AVAILABLE DATA:
▶
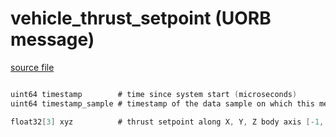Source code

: # vehicle_thrust_setpoint (UORB message)



[source file](https://github.com/PX4/PX4-Autopilot/blob/release/1.13/msg/vehicle_thrust_setpoint.msg)

```c

uint64 timestamp        # time since system start (microseconds)
uint64 timestamp_sample # timestamp of the data sample on which this message is based (microseconds)

float32[3] xyz          # thrust setpoint along X, Y, Z body axis [-1, 1]

```

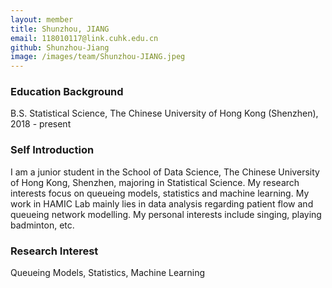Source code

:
```yaml
---
layout: member
title: Shunzhou, JIANG
email: 118010117@link.cuhk.edu.cn
github: Shunzhou-Jiang
image: /images/team/Shunzhou-JIANG.jpeg
---
```


### Education Background
B.S. Statistical Science, The Chinese University of Hong Kong (Shenzhen), 2018 - present

### Self Introduction
I am a junior student in the School of Data Science, The Chinese University of Hong Kong, Shenzhen, majoring in Statistical Science. My research interests focus on queueing models, statistics and machine learning. My work in HAMIC Lab mainly lies in data analysis regarding patient flow and queueing network modelling. My personal interests include singing, playing badminton, etc.

### Research Interest
Queueing Models, Statistics, Machine Learning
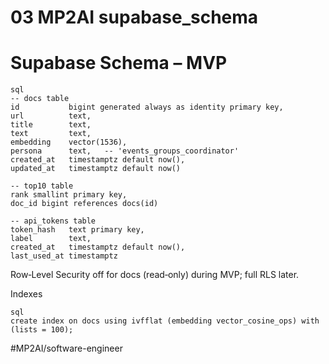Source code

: # 03 MP2AI supabase_schema
<!-- 03_supabase_schema.md -->

# Supabase Schema – MVP

```
sql
-- docs table
id           bigint generated always as identity primary key,
url          text,
title        text,
text         text,
embedding    vector(1536),
persona      text,   -- 'events_groups_coordinator'
created_at   timestamptz default now(),
updated_at   timestamptz default now()

-- top10 table
rank smallint primary key,
doc_id bigint references docs(id)

-- api_tokens table
token_hash   text primary key,
label        text,
created_at   timestamptz default now(),
last_used_at timestamptz
```

Row‑Level Security off for docs (read‑only) during MVP; full RLS later.

Indexes
```
sql
create index on docs using ivfflat (embedding vector_cosine_ops) with (lists = 100);
```

#MP2AI/software-engineer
◀
BRIEF: Copy out every line of the material above that contains the string "Chinese".

THE COMPLETED TASK:
B.S. Statistical Science, The Chinese University of Hong Kong (Shenzhen), 2018 - present
I am a junior student in the School of Data Science, The Chinese University of Hong Kong, Shenzhen, majoring in Statistical Science. My research interests focus on queueing models, statistics and machine learning. My work in HAMIC Lab mainly lies in data analysis regarding patient flow and queueing network modelling. My personal interests include singing, playing badminton, etc.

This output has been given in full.